看了电影《霍顿与无名氏》之后,我想,我一定是疯了……
下课后照例去学校足球场的假草坪上和朋友坐着聊天,一直以来,什么都谈。感叹,欣喜,失落总都能协调有机地贯穿整个谈话过程。星期四晚上的他没有课,便每每被我打着朋友的名义拉来和我一起上动画赏析课。每到下课,我们会去操场散步,就当晚的动画片有聊不完的话题,有大声欢笑,也有缓缓的倾诉,轻柔的低语。这次不同,看了《霍顿与无名氏》之后,我们一路沉默。
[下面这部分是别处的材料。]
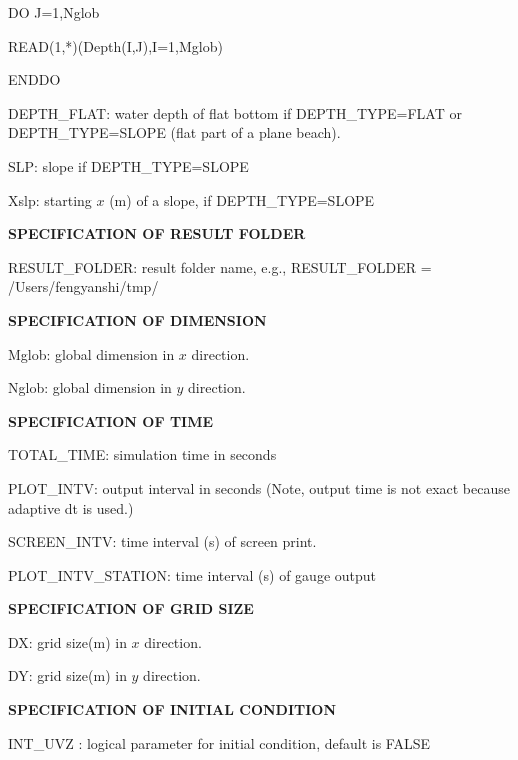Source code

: \documentclass[11pt]{article}
\begin{document}
\begin{description}
       DO J=1,Nglob
       
        READ(1,*)(Depth(I,J),I=1,Mglob)
        
       ENDDO
 
\item DEPTH\_FLAT: water depth of flat bottom if DEPTH\_TYPE=FLAT or DEPTH\_TYPE=SLOPE (flat part of a plane beach).
 
\item SLP: slope if DEPTH\_TYPE=SLOPE

\item Xslp: starting $x$ (m) of a slope, if DEPTH\_TYPE=SLOPE


 \item {\bf SPECIFICATION OF RESULT FOLDER}  
  
\item RESULT\_FOLDER: result folder name, e.g., RESULT\_FOLDER = /Users/fengyanshi/tmp/

 \item {\bf SPECIFICATION OF DIMENSION}

\item Mglob: global dimension in $x$ direction.

\item Nglob: global dimension in $y$ direction.

 \item {\bf SPECIFICATION OF TIME}
 
\item TOTAL\_TIME: simulation time in seconds

\item PLOT\_INTV: output interval in seconds (Note, output time is not exact because adaptive dt is used.)

\item SCREEN\_INTV: time interval (s) of screen print. 

\item PLOT\_INTV\_STATION: time interval (s) of gauge output

 \item {\bf SPECIFICATION OF GRID SIZE}

\item DX: grid size(m) in $x$ direction.

\item DY:   grid size(m) in $y$ direction.

 \item {\bf SPECIFICATION OF INITIAL CONDITION}
 
 \item INT\_UVZ : logical parameter for initial condition, default is FALSE
 

\end{description}
\end{document}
这几天,我的脚在我不知觉的情况下受了伤,我一瘸一拐地走到草坪中央坐下,他居高临下地看着我,缓缓开口,蹦出两个字,顿时将我吓得跳了起来,然后怔怔地看着他,他没想到我反应这么大,也怔怔地看着我,我们俩傻不拉几地看了对方几秒,然后他哈哈大笑,我用瘸的那只脚往他小腿上一踢,结果自己疼得“嘶嘶”倒吸凉气。他说:“灰尘”。灰尘?我跳起来,因为我怕坐着了灰尘里那些小小的生命。我想,我是个好孩子。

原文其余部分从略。